Matwings Technology, in collaboration with partners, used protein language models to perform multi-target directed evolution on cyclodextrin glycosyltransferase—simultaneously enhancing transglycosylation activity, reducing hydrolytic activity, and increasing regioselectivity. After only one round of model training prediction, the optimal triple-point mutant was obtained, increasing the proportion of catalytic synthesis products from 63% to 98%, and improving the transglycosylation/hydrolysis ratio by 12 times. At a 100L pilot scale, the yield reached 161 g/L with a purity above 99%.


This achievement was published in Bioresource Technology, opening a new path for the domestic substitution of core raw materials for pancreatitis diagnosis.

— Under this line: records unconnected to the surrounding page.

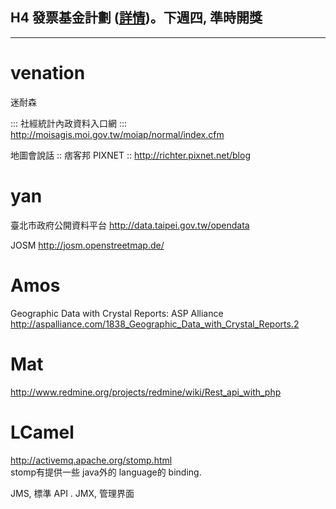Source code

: ## H4 發票基金計劃 ([詳情](http://www.hackingthursday.org/funding))。下週四, 準時開獎


------

# venation

迷耐森

::: 社經統計內政資料入口網 :::
<http://moisagis.moi.gov.tw/moiap/normal/index.cfm>  

地圖會說話 :: 痞客邦 PIXNET ::
<http://richter.pixnet.net/blog>  

# yan

臺北市政府公開資料平台
<http://data.taipei.gov.tw/opendata>  

JOSM
<http://josm.openstreetmap.de/>  

# Amos

Geographic Data with Crystal Reports: ASP Alliance
<http://aspalliance.com/1838_Geographic_Data_with_Crystal_Reports.2>  

# Mat 

<http://www.redmine.org/projects/redmine/wiki/Rest_api_with_php>  

# LCamel

<http://activemq.apache.org/stomp.html>  
stomp有提供一些 java外的 language的 binding.

JMS, 標準 API .
JMX, 管理界面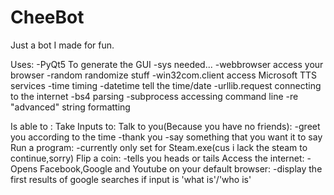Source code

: # CheeBot
Just a bot I made for fun.

Uses:
  -PyQt5 
    To generate the GUI
  -sys
    needed...
  -webbrowser
    access your browser
  -random
    randomize stuff
  -win32com.client
    access Microsoft TTS services
  -time
    timing
  -datetime
    tell the time/date
  -urllib.request
    connecting to the internet
  -bs4
    parsing
  -subprocess
    accessing command line
  -re
    "advanced" string formatting
    
Is able to :
  Take Inputs to:
    Talk to you(Because you have no friends):
      -greet you according to the time
      -thank you
      -say something that you want it to say
    Run a program:
      -currently only set for Steam.exe(cus i lack the steam to continue,sorry)
    Flip a coin:
      -tells you heads or tails
    Access the internet:
      -Opens Facebook,Google and Youtube on your default browser:
      -display the first results of google searches if input is 'what is'/'who is'
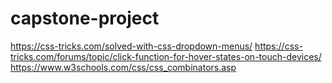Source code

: # capstone-project
https://css-tricks.com/solved-with-css-dropdown-menus/
https://css-tricks.com/forums/topic/click-function-for-hover-states-on-touch-devices/
https://www.w3schools.com/css/css_combinators.asp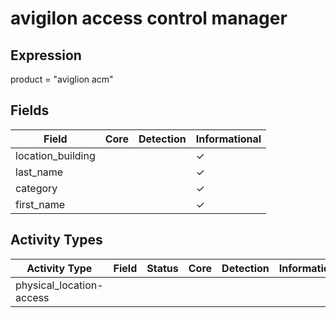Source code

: avigilon access control manager
===============================

Expression
----------

product = "aviglion acm"

Fields
------

| Field             | Core | Detection | Informational |
| ----------------- | ---- | --------- | ------------- |
| location_building |      |           | &#10003;      |
| last_name         |      |           | &#10003;      |
| category          |      |           | &#10003;      |
| first_name        |      |           | &#10003;      |

Activity Types
--------------

| Activity Type            | Field | Status | Core | Detection | Informational |
| ------------------------ | ----- | ------ | ---- | --------- | ------------- |
| physical_location-access |       |        |      |           |               |

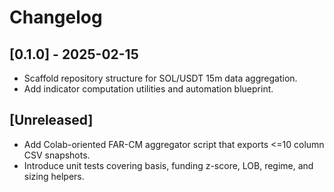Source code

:# Changelog

## [0.1.0] - 2025-02-15
- Scaffold repository structure for SOL/USDT 15m data aggregation.
- Add indicator computation utilities and automation blueprint.

## [Unreleased]
- Add Colab-oriented FAR-CM aggregator script that exports <=10 column CSV snapshots.
- Introduce unit tests covering basis, funding z-score, LOB, regime, and sizing helpers.
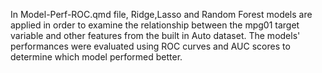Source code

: In Model-Perf-ROC.qmd file, Ridge,Lasso and Random Forest models are applied in order to examine the relationship between the mpg01 target variable and other features from the built in Auto dataset. The models' performances were evaluated using ROC curves and AUC scores to determine which model performed better.

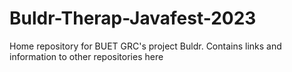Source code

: # Buldr-Therap-Javafest-2023
Home repository for BUET GRC's project Buldr. Contains links and information to other repositories here 
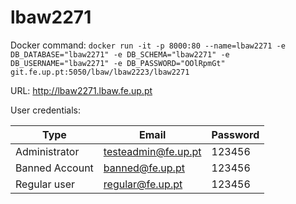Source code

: # lbaw2271

Docker command: `docker run -it -p 8000:80 --name=lbaw2271 -e DB_DATABASE="lbaw2271" -e DB_SCHEMA="lbaw2271" -e DB_USERNAME="lbaw2271" -e DB_PASSWORD="OOlRpmGt" git.fe.up.pt:5050/lbaw/lbaw2223/lbaw2271`

URL: http://lbaw2271.lbaw.fe.up.pt

User credentials:

| Type | Email | Password |
| --- | -------- | -------- |
| Administrator | testeadmin@fe.up.pt    | 123456 |
| Banned Account | banned@fe.up.pt     | 123456   |
| Regular user   | regular@fe.up.pt    | 123456   |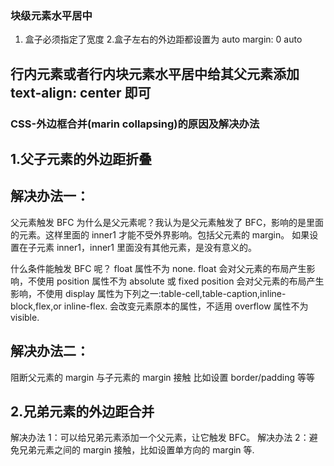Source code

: ### 块级元素水平居中

1. 盒子必须指定了宽度 2.盒子左右的外边距都设置为 auto
   margin: 0 auto

## 行内元素或者行内块元素水平居中给其父元素添加 text-align: center 即可

### CSS-外边框合并(marin collapsing)的原因及解决办法

## 1.父子元素的外边距折叠

## 解决办法一：

父元素触发 BFC
为什么是父元素呢？我认为是父元素触发了 BFC，影响的是里面的元素。这样里面的 inner1 才能不受外界影响。包括父元素的 margin。
如果设置在子元素 inner1，inner1 里面没有其他元素，是没有意义的。

什么条件能触发 BFC 呢？
float 属性不为 none.
float 会对父元素的布局产生影响，不使用
position 属性不为 absolute 或 fixed
position 会对父元素的布局产生影响，不使用
display 属性为下列之一:table-cell,table-caption,inline-block,flex,or inline-flex.
会改变元素原本的属性，不适用
overflow 属性不为 visible.

## 解决办法二：

阻断父元素的 margin 与子元素的 margin 接触
比如设置 border/padding 等等

## 2.兄弟元素的外边距合并

解决办法 1：可以给兄弟元素添加一个父元素，让它触发 BFC。
解决办法 2：避免兄弟元素之间的 margin 接触，比如设置单方向的 margin 等.
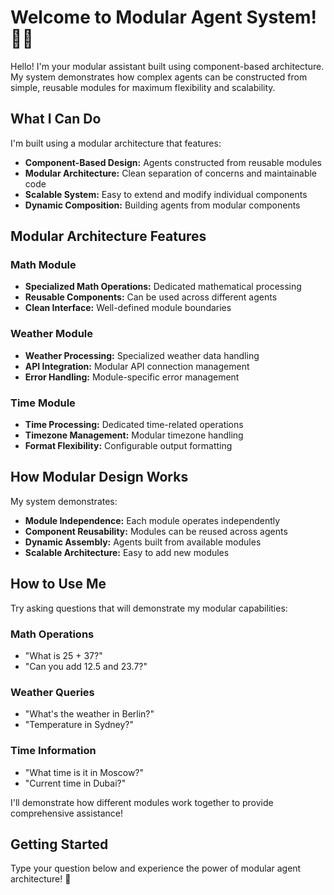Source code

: # Welcome to Modular Agent System! 🧩✨

Hello! I'm your modular assistant built using component-based architecture. My system demonstrates how complex agents can be constructed from simple, reusable modules for maximum flexibility and scalability.

## What I Can Do

I'm built using a modular architecture that features:

- **Component-Based Design:** Agents constructed from reusable modules
- **Modular Architecture:** Clean separation of concerns and maintainable code
- **Scalable System:** Easy to extend and modify individual components
- **Dynamic Composition:** Building agents from modular components

## Modular Architecture Features

### Math Module

- **Specialized Math Operations:** Dedicated mathematical processing
- **Reusable Components:** Can be used across different agents
- **Clean Interface:** Well-defined module boundaries

### Weather Module

- **Weather Processing:** Specialized weather data handling
- **API Integration:** Modular API connection management
- **Error Handling:** Module-specific error management

### Time Module

- **Time Processing:** Dedicated time-related operations
- **Timezone Management:** Modular timezone handling
- **Format Flexibility:** Configurable output formatting

## How Modular Design Works

My system demonstrates:

- **Module Independence:** Each module operates independently
- **Component Reusability:** Modules can be reused across agents
- **Dynamic Assembly:** Agents built from available modules
- **Scalable Architecture:** Easy to add new modules

## How to Use Me

Try asking questions that will demonstrate my modular capabilities:

### Math Operations

- "What is 25 + 37?"
- "Can you add 12.5 and 23.7?"

### Weather Queries

- "What's the weather in Berlin?"
- "Temperature in Sydney?"

### Time Information

- "What time is it in Moscow?"
- "Current time in Dubai?"

I'll demonstrate how different modules work together to provide comprehensive assistance!

## Getting Started

Type your question below and experience the power of modular agent architecture! 🚀
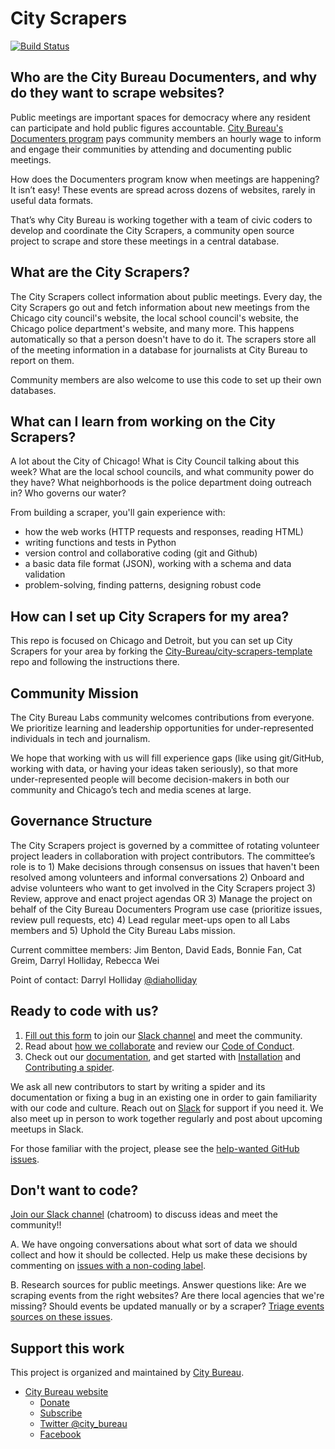 # City Scrapers

[![Build Status](https://travis-ci.org/City-Bureau/city-scrapers.svg?branch=master)](https://travis-ci.org/City-Bureau/city-scrapers)

## Who are the City Bureau Documenters, and why do they want to scrape websites?

Public meetings are important spaces for democracy where any resident can participate and hold public figures accountable. [City Bureau's Documenters
 program](https://www.citybureau.org/documenters) pays community members an hourly wage to inform and engage their communities by attending and documenting public meetings.

How does the Documenters program know when meetings are happening? It isn’t easy! These events are spread across dozens of websites, rarely in useful data formats.

That’s why City Bureau is working together with a team of civic coders to develop and coordinate the City Scrapers, a community open source project to scrape and store these meetings in a central database.

## What are the City Scrapers?

The City Scrapers collect information about public meetings. Every day, the City Scrapers go out and fetch information about new meetings from the Chicago city council's website, the local school council's website, the Chicago police department's website, and many more. This happens automatically so that a person doesn't have to do it. The scrapers store all of the meeting information in a database for journalists at City Bureau to report on them.

Community members are also welcome to use this code to set up their own databases.

## What can I learn from working on the City Scrapers?

A lot about the City of Chicago! What is City Council talking about this week? What are the local school councils, and what community power do they have? What neighborhoods is the police department doing outreach in? Who governs our water?

From building a scraper, you'll gain experience with:

- how the web works (HTTP requests and responses, reading HTML)
- writing functions and tests in Python
- version control and collaborative coding (git and Github)
- a basic data file format (JSON), working with a schema and data validation
- problem-solving, finding patterns, designing robust code

## How can I set up City Scrapers for my area?

This repo is focused on Chicago and Detroit, but you can set up City Scrapers for your area by forking the [City-Bureau/city-scrapers-template](https://github.com/city-bureau/city-scrapers-template) repo and following the instructions there.

## Community Mission

The City Bureau Labs community welcomes contributions from everyone. We prioritize learning and leadership opportunities for under-represented individuals in tech and journalism.

We hope that working with us will fill experience gaps (like using git/GitHub, working with data, or having your ideas taken seriously), so that more under-represented people will become decision-makers in both our community and Chicago’s tech and media scenes at large.

## Governance Structure

The City Scrapers project is governed by a committee of rotating volunteer project leaders in collaboration with project contributors. The committee’s role is to 1) Make decisions through consensus on issues that haven't been resolved among volunteers and informal conversations 2) Onboard and advise volunteers who want to get involved in the City Scrapers project 3) Review, approve and enact project agendas OR 3) Manage the project on behalf of the City Bureau Documenters Program use case (prioritize issues, review pull requests, etc) 4) Lead regular meet-ups open to all Labs members and 5) Uphold the City Bureau Labs mission.

Current committee members: Jim Benton, David Eads, Bonnie Fan, Cat Greim, Darryl Holliday, Rebecca Wei

Point of contact: Darryl Holliday [@diaholliday](https://github.com/diaholliday)

## Ready to code with us?

1. [Fill out this form](https://airtable.com/shrsdRcYVzp019U22) to join our [Slack channel](https://citybureau.slack.com/#labs_city_scrapers) and meet the community.
2. Read about [how we collaborate](https://github.com/City-Bureau/city-scrapers/blob/master/CONTRIBUTING.md) and review our [Code of Conduct](https://github.com/City-Bureau/city-scrapers/blob/master/CODE_OF_CONDUCT.md).
3. Check out our [documentation](https://cityscrapers.org/docs/development/), and get started with [Installation](https://cityscrapers.org/docs/development/#installation) and [Contributing a spider](https://cityscrapers.org/docs/development/#contribute).

We ask all new contributors to start by writing a spider and its documentation or fixing a bug in an existing one in order to gain familiarity with our code and culture. Reach out on [Slack](https://citybureau.slack.com/#labs_city_scrapers) for support if you need it. We also meet up in person to work together regularly and post about upcoming meetups in Slack.

For those familiar with the project, please see the [help-wanted GitHub issues](https://github.com/City-Bureau/city-scrapers/issues?q=is%3Aissue+is%3Aopen+label%3A%22help+wanted%22).

## Don't want to code?

[Join our Slack channel](https://airtable.com/shrsdRcYVzp019U22) (chatroom) to discuss ideas and meet the community!!

A. We have ongoing conversations about what sort of data we should collect and how it should be collected. Help us make these decisions by commenting on [issues with a non-coding label](https://github.com/City-Bureau/city-scrapers/issues?q=is%3Aissue+is%3Aopen+label%3Anon-coding).

B. Research sources for public meetings. Answer questions like: Are we scraping events from the right websites? Are there local agencies that we're missing? Should events be updated manually or by a scraper? [Triage events sources on these issues](https://github.com/City-Bureau/city-scrapers/issues?q=is%3Aissue+is%3Aopen+label%3A%22non-coding%3A+triage+events+source%22).

## Support this work

This project is organized and maintained by [City Bureau](http://www.citybureau.org/).

- [City Bureau website](https://www.citybureau.org/)
  - [Donate](https://www.citybureau.org/press-club)
  - [Subscribe](https://citybureau.com/newsletter/)
  - [Twitter @city_bureau](https://twitter.com/city_bureau/)
  - [Facebook](https://www.facebook.com/CityBureau/)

Cyclodextrinase Enables Precision a-O-Oligosaccharide Synthesis

Cyclodextrinase Enables Precision a-O-Oligosaccharide Synthesis

IV. From Tools to Agents: The "Personally Usable" Vision of MatwingsVenus™ (XiaoWu™)


Looking back at the technological evolution path of Matwings Technology, a clear leap from model → tool → agent can be observed:


Phase 1.0 — Large Model Driven: Using general large models to achieve the predictive capability of "sequence-to-function," reducing the R&D cycle from 2–5 years to 2–6 months.


Phase 2.0 — Platform Integration: Integrating over 200 protein design tools, 50 certified experts, and skill packages fine-tuned by 30 domain experts to form a one-stop R&D platform.


Phase 3.0 — Intelligent Agent Closed Loop: Launching the MatwingsVenus™ (XiaoWu™) conversational agent to connect dry and wet loops, realizing an automated R&D model of "design as verification, verification as iteration."


The essential change in MatwingsVenus™ (XiaoWu™) is that it is not a toolbox that stacks functions together, but an "AI scientist" that automatically organizes workflows around task objectives. Users only need to describe their requirements in natural language — for example, "I want to improve the activity of Cas12i3" or "Help me find some new cellulases" — and the system will automatically break down tasks, schedule capabilities, execute verification, and provide feedback for iteration.


5. The Future is Here: The Infinite Possibilities of AI-Directed Evolution

Protein Structure

Protein Structure

From drug development to biomaterials, from agricultural enzyme preparations to personalized medicine, AI-driven directed evolution is breaking the boundaries of protein design.

Proteins serve as the underlying 'chips' in many fields, including innovative drugs, in vitro diagnostics, industrial enzymes, and food technology. In China alone, the domestic market replacement potential for industrial enzymes reaches tens of billions annually. The value of AI-directed evolution lies in achieving standardized, high-throughput protein molecule delivery through 'AI design + automated experiments,' lowering the threshold for protein design from '10 years of professional training' to 'a single conversation.'

The MatwingsVenus™ (XiaoWu™) platform is not just a tool; it is a bridge connecting 'AI creativity' with 'biological possibilities.' Here, every protein will have its own 'evolution script,' and humans only need to define the objectives—the rest is left to intelligence and science.